Wingnut Welfare steals from Wounded Warriors
by digby
This shouldn’t be surprising. It’s par for the course. These wingnutty “charities” are often scams, particularly the ones that target the older folks. This one is really egregious:
In early 2014, after 10 years of rapid growth, the charity Wounded Warrior Project flew its roughly 500 employees to Colorado Springs for an “all hands” meeting at the five-star Broadmoor hotel.
They were celebrating their biggest year yet: $225 million raised and a work force that had nearly doubled in just a year. On the opening night, before three days of strategy sessions and team-building field trips, the staff gathered in the hotel courtyard.
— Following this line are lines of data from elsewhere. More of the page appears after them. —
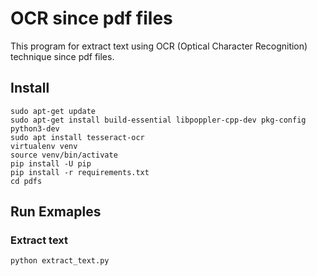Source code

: # OCR since pdf files

This program for extract text using OCR (Optical Character Recognition) technique since pdf files.

## Install

```console
sudo apt-get update
sudo apt-get install build-essential libpoppler-cpp-dev pkg-config python3-dev
sudo apt install tesseract-ocr
virtualenv venv
source venv/bin/activate
pip install -U pip
pip install -r requirements.txt
cd pdfs
```

## Run Exmaples

### Extract text

```console
python extract_text.py
```
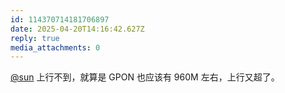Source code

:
 ```yaml
---
id: 114370714181706897
date: 2025-04-20T14:16:42.627Z
reply: true
media_attachments: 0
---
```


[@sun](https://jiong.us/@sun) 上行不到，就算是 GPON 也应该有 960M 左右，上行又超了。

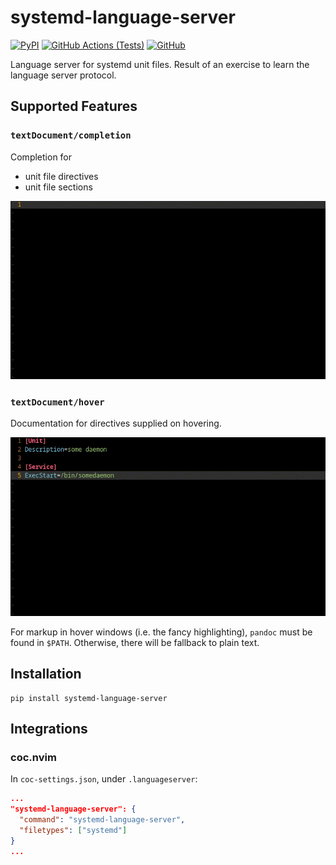 # systemd-language-server

[![PyPI](https://img.shields.io/pypi/v/systemd-language-server)](https://pypi.org/project/systemd-language-server)
[![GitHub Actions (Tests)](https://github.com/psacawa/systemd-language-server/actions/workflows/test.yml/badge.svg)](https://github.com/psacawa/systemd-language-server/actions)
[![GitHub](https://img.shields.io/github/license/psacawa/systemd-language-server)](https://github.com/psacawa/systemd-language-server/blob/master/LICENSE)

Language server for systemd unit files. Result of an exercise to learn the language server protocol.

## Supported Features

### `textDocument/completion`

Completion for

- unit file directives
- unit file sections
<!-- - values of some directives -->

![](assets/completion.gif)

### `textDocument/hover`

Documentation for directives supplied on hovering.

![](assets/hover.gif)

For markup in hover windows (i.e. the fancy highlighting), `pandoc` must be found in `$PATH`. Otherwise, there will be fallback to plain text.

## Installation

```
pip install systemd-language-server
```

## Integrations

### coc.nvim

In `coc-settings.json`, under `.languageserver`:

```json
...
"systemd-language-server": {
  "command": "systemd-language-server",
  "filetypes": ["systemd"]
}
...
```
Suddenly, a spotlight focused on a 10-story bell tower where the chief executive, Steven Nardizzi, stepped off the edge and rappelled down toward the cheering crowd.
That evening is emblematic of the polished and well-financed image cultivated by the Wounded Warrior Project, the country’s largest and fastest-growing veterans charity.
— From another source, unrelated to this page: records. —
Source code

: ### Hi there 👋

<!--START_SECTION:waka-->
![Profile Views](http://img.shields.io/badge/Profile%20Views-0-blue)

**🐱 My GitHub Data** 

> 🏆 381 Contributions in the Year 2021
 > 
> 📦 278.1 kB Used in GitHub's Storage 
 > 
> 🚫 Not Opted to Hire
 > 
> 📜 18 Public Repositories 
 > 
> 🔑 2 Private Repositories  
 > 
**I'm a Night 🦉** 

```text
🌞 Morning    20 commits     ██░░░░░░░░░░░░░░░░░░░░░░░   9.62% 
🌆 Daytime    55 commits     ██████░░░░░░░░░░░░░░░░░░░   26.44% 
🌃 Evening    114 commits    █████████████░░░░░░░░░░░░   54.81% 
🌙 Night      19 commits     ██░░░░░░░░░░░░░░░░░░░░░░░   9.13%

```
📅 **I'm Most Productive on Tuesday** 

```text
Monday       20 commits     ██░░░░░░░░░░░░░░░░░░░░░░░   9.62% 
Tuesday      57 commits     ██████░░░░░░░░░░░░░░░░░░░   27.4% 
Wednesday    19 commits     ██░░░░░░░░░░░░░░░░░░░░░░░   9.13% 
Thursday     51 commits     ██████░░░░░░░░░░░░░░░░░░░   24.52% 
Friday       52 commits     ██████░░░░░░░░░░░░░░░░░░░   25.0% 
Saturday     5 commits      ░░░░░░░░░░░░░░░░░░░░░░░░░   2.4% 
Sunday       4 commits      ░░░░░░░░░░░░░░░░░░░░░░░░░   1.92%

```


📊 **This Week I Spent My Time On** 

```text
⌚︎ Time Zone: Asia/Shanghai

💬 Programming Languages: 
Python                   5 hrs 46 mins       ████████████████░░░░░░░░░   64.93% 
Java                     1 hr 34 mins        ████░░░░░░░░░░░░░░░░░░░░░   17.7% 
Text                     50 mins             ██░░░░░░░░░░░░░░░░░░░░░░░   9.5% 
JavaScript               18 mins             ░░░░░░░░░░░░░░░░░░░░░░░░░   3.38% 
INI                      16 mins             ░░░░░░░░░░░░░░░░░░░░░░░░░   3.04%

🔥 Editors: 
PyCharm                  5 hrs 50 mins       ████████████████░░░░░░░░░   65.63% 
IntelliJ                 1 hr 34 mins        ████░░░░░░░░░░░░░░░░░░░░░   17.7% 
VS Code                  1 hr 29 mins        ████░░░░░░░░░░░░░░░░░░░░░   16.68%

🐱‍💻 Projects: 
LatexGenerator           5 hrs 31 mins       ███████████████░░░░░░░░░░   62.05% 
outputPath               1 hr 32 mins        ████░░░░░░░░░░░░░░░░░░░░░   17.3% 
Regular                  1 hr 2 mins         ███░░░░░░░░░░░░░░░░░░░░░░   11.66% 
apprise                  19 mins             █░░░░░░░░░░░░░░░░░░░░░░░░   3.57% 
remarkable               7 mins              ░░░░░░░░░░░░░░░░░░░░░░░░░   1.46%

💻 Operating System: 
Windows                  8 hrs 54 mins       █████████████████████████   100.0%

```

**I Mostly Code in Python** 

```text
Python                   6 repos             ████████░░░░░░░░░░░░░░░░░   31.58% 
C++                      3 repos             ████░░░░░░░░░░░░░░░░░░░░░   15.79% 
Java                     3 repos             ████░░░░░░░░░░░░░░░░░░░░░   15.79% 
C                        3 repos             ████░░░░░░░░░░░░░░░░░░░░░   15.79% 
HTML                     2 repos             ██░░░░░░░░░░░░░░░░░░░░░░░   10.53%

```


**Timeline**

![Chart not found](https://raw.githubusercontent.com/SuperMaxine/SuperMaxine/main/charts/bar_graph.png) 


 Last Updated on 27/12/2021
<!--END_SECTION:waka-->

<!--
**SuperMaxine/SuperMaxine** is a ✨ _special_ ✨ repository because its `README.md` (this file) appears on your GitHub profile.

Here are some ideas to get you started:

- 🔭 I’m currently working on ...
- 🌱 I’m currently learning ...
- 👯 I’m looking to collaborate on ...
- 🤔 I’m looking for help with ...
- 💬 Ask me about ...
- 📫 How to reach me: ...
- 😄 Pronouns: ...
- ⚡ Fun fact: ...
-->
Since its inception in 2003 as a basement operation handing out backpacks to wounded war veterans, the charity has evolved into a fund-raising giant, taking in more than $372 million in 2015 alone — largely through small donations from people over 65.
[…]
It has spent millions a year on travel, dinners, hotels and conferences that often seemed more lavish than appropriate, more than four dozen current and former employees said in interviews. Former workers recounted buying business-class seats and regularly jetting around the country for minor meetings, or staying in $500-per-night hotel rooms.
The organization has also spent hundreds of thousands of dollars in recent years on public relations and lobbying campaigns to deflect criticism of its spending and to fight legislative efforts to restrict how much nonprofits spend on overhead.
About 40 percent of the organization’s donations in 2014 were spent on its overhead, or about $124 million, according to the charity-rating group Charity Navigator. While that percentage, which includes administrative expenses and marketing costs, is not as much as for some groups, it is far more than for many veterans charities, including the Semper Fi Fund, a wounded-veterans group that spent about 8 percent of donations on overhead. As a result, some philanthropic watchdog groups have criticized the Wounded Warrior Project for spending too heavily on itself.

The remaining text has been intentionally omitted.